Aims: We analyzed effects of the bi-Maxwellian electron distribution representing electron temperature anisotropy along and across the magnetic field on the ionization and excitation equilibrium with consequences on the temperature diagnostics of the flare plasma.
Methods: The bi-Maxwellian energy distributions were calculated numerically. Synthetic X-ray line spectra of the bi-Maxwellian distributions were calculated using non-Maxwellian ionization, recombination, excitation and de-excitation rates.

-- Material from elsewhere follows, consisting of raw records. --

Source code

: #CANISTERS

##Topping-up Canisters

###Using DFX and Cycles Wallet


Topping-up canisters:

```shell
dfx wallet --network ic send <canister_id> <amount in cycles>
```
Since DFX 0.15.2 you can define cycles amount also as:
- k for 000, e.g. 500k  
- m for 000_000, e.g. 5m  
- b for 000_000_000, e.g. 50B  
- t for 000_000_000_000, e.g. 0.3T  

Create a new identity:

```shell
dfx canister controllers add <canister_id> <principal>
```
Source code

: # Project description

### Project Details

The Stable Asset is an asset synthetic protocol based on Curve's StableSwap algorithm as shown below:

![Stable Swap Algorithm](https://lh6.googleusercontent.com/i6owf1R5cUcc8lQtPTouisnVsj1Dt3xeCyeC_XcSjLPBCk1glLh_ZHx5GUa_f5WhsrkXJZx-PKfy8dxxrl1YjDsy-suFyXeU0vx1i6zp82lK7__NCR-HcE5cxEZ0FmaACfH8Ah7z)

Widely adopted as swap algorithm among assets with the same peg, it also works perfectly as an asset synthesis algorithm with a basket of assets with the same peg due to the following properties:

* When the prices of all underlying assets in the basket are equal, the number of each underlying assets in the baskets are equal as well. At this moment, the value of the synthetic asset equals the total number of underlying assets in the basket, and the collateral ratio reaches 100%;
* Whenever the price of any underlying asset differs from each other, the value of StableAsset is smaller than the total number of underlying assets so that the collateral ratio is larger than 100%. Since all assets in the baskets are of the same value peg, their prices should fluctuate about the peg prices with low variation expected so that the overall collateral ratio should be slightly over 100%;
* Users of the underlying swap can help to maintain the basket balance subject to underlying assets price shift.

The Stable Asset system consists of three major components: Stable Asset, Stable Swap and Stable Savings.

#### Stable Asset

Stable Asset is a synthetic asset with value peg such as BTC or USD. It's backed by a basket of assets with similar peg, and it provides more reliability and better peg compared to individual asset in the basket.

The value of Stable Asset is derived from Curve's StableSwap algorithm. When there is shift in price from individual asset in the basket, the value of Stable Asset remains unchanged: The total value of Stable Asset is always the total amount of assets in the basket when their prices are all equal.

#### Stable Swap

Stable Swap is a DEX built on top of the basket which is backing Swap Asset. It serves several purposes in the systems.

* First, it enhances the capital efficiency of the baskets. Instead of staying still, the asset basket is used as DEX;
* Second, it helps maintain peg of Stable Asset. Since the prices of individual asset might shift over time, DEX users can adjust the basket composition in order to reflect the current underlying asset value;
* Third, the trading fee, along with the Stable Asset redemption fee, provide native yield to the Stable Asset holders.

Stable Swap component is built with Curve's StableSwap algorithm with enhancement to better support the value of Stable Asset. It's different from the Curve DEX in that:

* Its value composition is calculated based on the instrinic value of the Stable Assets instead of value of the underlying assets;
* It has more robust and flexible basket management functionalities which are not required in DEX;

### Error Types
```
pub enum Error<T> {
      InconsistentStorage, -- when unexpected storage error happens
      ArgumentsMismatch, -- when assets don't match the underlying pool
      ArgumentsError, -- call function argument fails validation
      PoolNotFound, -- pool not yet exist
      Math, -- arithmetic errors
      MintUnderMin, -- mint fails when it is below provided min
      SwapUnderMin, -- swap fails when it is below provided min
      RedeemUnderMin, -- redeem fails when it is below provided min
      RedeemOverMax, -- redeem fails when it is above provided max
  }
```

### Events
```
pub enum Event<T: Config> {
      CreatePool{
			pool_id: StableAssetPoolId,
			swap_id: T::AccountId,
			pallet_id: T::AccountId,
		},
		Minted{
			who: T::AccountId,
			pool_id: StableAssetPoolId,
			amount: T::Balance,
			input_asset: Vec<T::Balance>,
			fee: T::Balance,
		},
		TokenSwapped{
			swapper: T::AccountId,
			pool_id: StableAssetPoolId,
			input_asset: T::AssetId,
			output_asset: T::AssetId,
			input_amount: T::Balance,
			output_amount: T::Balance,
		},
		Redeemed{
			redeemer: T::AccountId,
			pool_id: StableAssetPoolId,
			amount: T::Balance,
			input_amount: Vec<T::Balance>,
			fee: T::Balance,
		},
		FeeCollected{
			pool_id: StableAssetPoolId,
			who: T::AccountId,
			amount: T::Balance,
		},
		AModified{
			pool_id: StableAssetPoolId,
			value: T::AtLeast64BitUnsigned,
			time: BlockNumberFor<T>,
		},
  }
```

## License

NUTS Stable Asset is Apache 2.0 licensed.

Results: We found that the anisotropic bi-Maxwellian velocity distributions transform to the nonthermal energy distributions with a high-energy tail. Their maximum is shifted to lower energies and contains a higher number of the low-energy particles in comparison with the Maxwellian one. Increasing the deviation of the parameter p = T∥/T⊥ from 1, changes the shape of bi-Maxwellian distributions and ionization equilibrium, and relative line intensities also increase. The effects are more significant for the bi-Maxwellian distribution with T∥ > T⊥. Moreover, considering different acceleration mechanisms and collisional isotropization it is possible that the bi-Maxwellian distributions with high deviations from the Maxwellian distribution are more probable for those with p > 1 than for those with p < 1. Therefore, distributions with p > 1 can be much more easily diagnosed than those with p < 1. Furthermore, we compared the effects of the bi-Maxwellian distributions on the ionization equilibrium and temperature diagnostics with those for the κ-distributions obtained previously. We found that they are similar and at the present state it is difficult to distinguish between the bi-Maxwellian and κ-distributions from the line ratios.